Ely worries that the assessments could trigger more failures, and argues that the agency — which has a statutory obligation to replenish the fund within five years — should "backload" the hikes two or three years from now, when the industry is less stressed. "What she's doing now is the height of irresponsibility," he says.

Bair responds that she is open to considering "other options" during the comment period. She offers one possibility herself: basing assessments on assets instead of domestic deposits, which would favor smaller community banks. "We don't want to do this. We know how the industry is suffering right now," Bair says. "But I can't help a rapidly deteriorating economy. Our loss projections are going up, and we need to get money in the door to make sure our industry-funded reserves remain in positive territory. ...It would be a huge blow to public confidence for the FDIC to say, 'Ok, it's time for our bailout, too.'" (The FDIC has asked Congress to raise its to borrowing authority to $100 billion, which would allow it to reduce the size of the special assessment. Legislation, which would also temporarily permit the FDIC to borrow up to $500 billion, was pending when U.S. Banker went to press.)

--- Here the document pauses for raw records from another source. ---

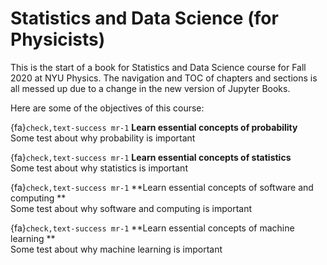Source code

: Statistics and Data Science (for Physicists)
============================

This is the start of a book for Statistics and Data Science course for Fall 2020 at NYU Physics.
The navigation and TOC of chapters and sections is all messed up due to a change in the new version of Jupyter Books.

Here are some of the objectives of this course:

{fa}`check,text-success mr-1` **Learn essential concepts of probability**<br />
Some test about why probability is important

{fa}`check,text-success mr-1` **Learn essential concepts of statistics**<br />
Some test about why statistics is important

{fa}`check,text-success mr-1` **Learn essential concepts of software and computing **<br />
Some test about why software and computing is important

{fa}`check,text-success mr-1` **Learn essential concepts of machine learning **<br />
Some test about why machine learning is important
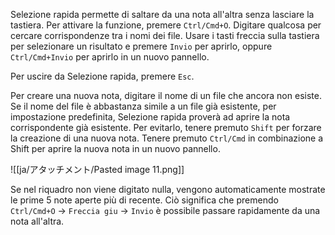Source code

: Selezione rapida permette di saltare da una nota all'altra senza lasciare la tastiera. Per attivare la funzione, premere `Ctrl/Cmd+O`. Digitare qualcosa per cercare corrispondenze tra i nomi dei file. Usare i tasti freccia sulla tastiera per selezionare un risultato e premere `Invio` per aprirlo, oppure `Ctrl/Cmd+Invio` per aprirlo in un nuovo pannello.

Per uscire da Selezione rapida, premere `Esc`.

Per creare una nuova nota, digitare il nome di un file che ancora non esiste. Se il nome del file è abbastanza simile a un file già esistente, per impostazione predefinita, Selezione rapida proverà ad aprire la nota corrispondente già esistente. Per evitarlo, tenere premuto `Shift` per forzare la creazione di una nuova nota. Tenere premuto `Ctrl/Cmd` in combinazione a Shift per aprire la nuova nota in un nuovo pannello.

![[ja/アタッチメント/Pasted image 11.png]]

Se nel riquadro non viene digitato nulla, vengono automaticamente mostrate le prime 5 note aperte più di recente. Ciò significa che premendo `Ctrl/Cmd+O` → `Freccia giu` → `Invio` è possibile passare rapidamente da una nota all'altra.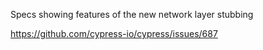 Specs showing features of the new network layer stubbing

https://github.com/cypress-io/cypress/issues/687
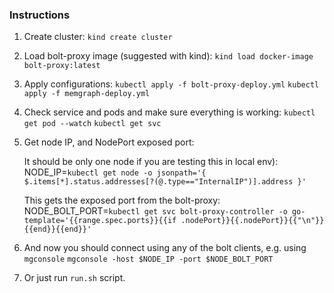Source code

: ### Instructions


1. Create cluster:
    `kind create cluster`

2. Load bolt-proxy image (suggested with kind):
    `kind load docker-image bolt-proxy:latest`

3. Apply configurations:
    `kubectl apply -f bolt-proxy-deploy.yml`
    `kubectl apply -f memgraph-deploy.yml`

4. Check service and pods and make sure everything is working:
    `kubectl get pod --watch`
    `kubectl get svc`

5. Get node IP, and NodePort exposed port:

    It should be only one node if you are testing this in local env):
        NODE_IP=`kubectl get node -o jsonpath='{ $.items[*].status.addresses[?(@.type=="InternalIP")].address }'`

    This gets the exposed port from the bolt-proxy:
        NODE_BOLT_PORT=`kubectl get svc bolt-proxy-controller -o go-template='{{range.spec.ports}}{{if .nodePort}}{{.nodePort}}{{"\n"}}{{end}}{{end}}'`

6. And now you should connect using any of the bolt clients, e.g. using `mgconsole`
    `mgconsole -host $NODE_IP -port $NODE_BOLT_PORT`


7. Or just run `run.sh` script.
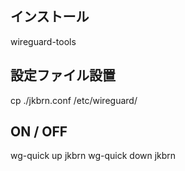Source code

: ## インストール
wireguard-tools

## 設定ファイル設置
cp ./jkbrn.conf /etc/wireguard/

## ON / OFF
wg-quick up jkbrn
wg-quick down jkbrn
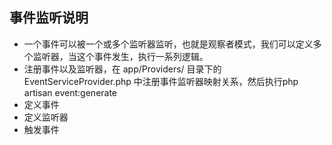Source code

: 
## 事件监听说明

- 一个事件可以被一个或多个监听器监听，也就是观察者模式，我们可以定义多个监听器，当这个事件发生，执行一系列逻辑。
- 注册事件以及监听器，在 app/Providers/ 目录下的 EventServiceProvider.php 中注册事件监听器映射关系，然后执行php artisan event:generate
- 定义事件
- 定义监听器
- 触发事件
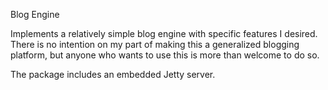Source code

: Blog Engine

Implements a relatively simple blog engine with specific features I desired.  There is no intention on my part of making this a generalized blogging
platform, but anyone who wants to use this is more than welcome to do so.

The package includes an embedded Jetty server.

For all the teeth gnashing over insurance premiums, the loan-modification program could be what determines Bair's legacy. Restoring stability to housing prices is widely viewed as a necessary prerequisite to an industry rebound, and the news isn't good. In 2008, the S&P/Case-Shiller U.S. National Home Price Index declined 18.2 percent — the highest drop on record. The number of borrowers who were at least 60 days past due on mortgage payments jumped to 4.58 percent, according to TransUnion LLC.

Nicolas Retsinas, director of Harvard University's Joint Center for Housing Studies predicts that as many at 6 million additional homeowners could face trouble paying their mortgages over the next three years.

In that context, the idea of working to make loans more affordable and slow foreclosures makes intuitive sense. At IndyMac, the FDIC has used interest-rate cuts, extended amortization periods and principal forbearances to cut monthly payments by an average of $484. The idea has been to use the experience as a template for re-underwriting mortgages on a mass scale — the agency's so-called "mod in a box" — with a payment target of 31 percent of household income.

According to the FDIC, of 38,000 borrowers who received initial offers, just 11,000 have been signed up. "It's been harder than we thought to get some of these borrowers to respond," Bair concedes. Among those that respond, some can't verify their incomes, while others don't pass a net present value test. "We only modify if the NPV of the modified loan exceeds the foreclosure value."

The biggest fear is that many borrowers will simply "re-default" on their new loans, extending the housing slump.Some argue that principal reductions, not forbearances, will be necessary.

The FDIC's numbers show that through December, the percentage of modified loans 60 days or more past due was 4.19 percent. Bair concedes the delinquency figures "will absolutely go up" as the loans season.

Still, Obama administration will use much of what has been learned from the IndyMac experience putting administration of the program in the hands of Fannie Mae and Freddie Mac. The FDIC's role will be limited to that of a "technical advisor," and that is just fine with Bair.

"We've got plenty else to do already," she says.